The figure subjects are Dionysus, the Greek god of fertility, wine, and ecstasy. The Dionysian cult was popular throughout much of the ancient world. Within the complexity of Greek mythology, Dionysus is seen as the son of Zeus and Semele, a mortal.
His symbols include ivy, vine, snakes and grapes. Dionysus is shown seated and presenting the Kantharos or ritual drinking cup, to a maenad. In Greek mythology, maenads were the female followers of Dionysus and the most significant members of the god's retinue. Their name literally translates as "raving ones". Often the maenads were portrayed as inspired by Dionysus into a state of ecstatic frenzy, through a combination of music, dancing and intoxication.
Dionysus is a a complex deity, who played two very different roles in Greek mythology. As the god of fertility, he was closely linked with crops, the harvest, and the changing of the seasons. As the god of wine and ecstasy, he was associated with drunkenness, madness and unrestrained sexuality. His nature included a productive, life-giving side and a destructive side.
He is shown holding his attribute, the thyrsus, a wand or staff of giant fennel, a symbol of fertility, covered with ivy vines and always topped with a pine cone. The seated figure of Dionysus bears the title in Greek letters “Κ Α Λ Ο Σ” which translates as chaos! In fact, Dionysus in Greek mythology represents chaos in general.
The second figure shows Hermes, the messenger of the gods. He is quick and cunning, and moves freely between the worlds of the mortal and divine, as emissary and messenger of the gods, he is the intercessor between mortals and the divine and conductor of souls into the afterlife. He is protector and patron of travellers, herdsmen, thieves, orators, wits, literature and poets.

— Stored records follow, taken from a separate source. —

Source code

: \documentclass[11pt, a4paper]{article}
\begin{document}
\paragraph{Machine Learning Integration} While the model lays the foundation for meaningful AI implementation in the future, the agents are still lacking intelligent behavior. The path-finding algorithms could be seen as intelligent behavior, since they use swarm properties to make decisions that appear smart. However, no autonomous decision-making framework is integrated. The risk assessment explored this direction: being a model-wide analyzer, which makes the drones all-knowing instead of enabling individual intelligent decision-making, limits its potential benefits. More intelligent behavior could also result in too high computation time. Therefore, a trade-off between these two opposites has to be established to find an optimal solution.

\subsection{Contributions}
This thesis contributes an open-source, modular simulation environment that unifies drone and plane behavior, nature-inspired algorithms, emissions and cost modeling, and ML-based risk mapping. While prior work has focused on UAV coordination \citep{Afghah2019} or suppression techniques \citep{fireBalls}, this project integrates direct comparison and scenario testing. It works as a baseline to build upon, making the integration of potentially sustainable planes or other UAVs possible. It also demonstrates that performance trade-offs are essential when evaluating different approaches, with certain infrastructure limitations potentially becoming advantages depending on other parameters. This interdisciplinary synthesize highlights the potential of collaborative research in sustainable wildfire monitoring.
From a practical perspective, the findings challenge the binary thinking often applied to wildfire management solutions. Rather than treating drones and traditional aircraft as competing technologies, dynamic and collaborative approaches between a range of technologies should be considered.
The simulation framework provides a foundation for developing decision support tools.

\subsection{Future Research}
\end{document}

In some myths he is a trickster and outwits other gods for his own satisfaction, or the sake of humankind. He is portrayed as a full-grown and bearded man, clothed in a long loose tunic and wearing his attributes, winged sandals, winged cap, and his main symbol, the kerykeion or the herald's staff.
The third figure subject shows a maenad, a female follower of Dionysus. She is shown wearing the classic Greek full length tunic or Chilton. The Chilton is portrayed as diaphanous to illustrate her as a "raving one", portrayed as in a state of ecstatic frenzy, bought about through a combination of music, wild dancing and wine. She holds the thyrsus, a staff of giant fennel, topped with a pine cone, symbols of fertility. The fourth figure subject shows a priestess of the cult of Dionysus.
The source of the figure subjects on this rare lamp are derived from an early 19th century engraving entitled “Bacchus Presenting the Kantharos in Game with a Maenad”. The engraving by the well known and established Austrian engraver, Benedict Piringer (1780–1826). The engraving taken from a Greek vase in the Paris collection of the 19th century Ms Le Comte de Lamberg. Please see the original Piringer engraving shown as a detail.
The lamp seated in a matte, gold plated, bronze base, the gold base detailed with an enamelled, satin black line finish. The lamp cap, matte gold plated. The border of the base and top rim of the lamp with a wide band of Greek key decoration. The lamp shown with a pleated, black silk shade suggestion.
Greek Revival -: The Greek revival movement began in the mid 18th century, lasting, almost until the close of the 19th century, 1750 – 1890. There were several revisits of this ultra smart design and are generally known today as periods of “Greek Revival”. The French and English glass and ceramics of these revival periods, was often closely modelled on specific Greek vase and urn forms.
NB - Due to the highly reflective surface of this lamp, photography flashlight can be seen.
Napoléon III - Circa 1860
Overall height (including shade) 26"/66cm approx
Lamps shipped to the US and UK are wired to US and UK specifications
The lamp shade shown is for photography purposes only.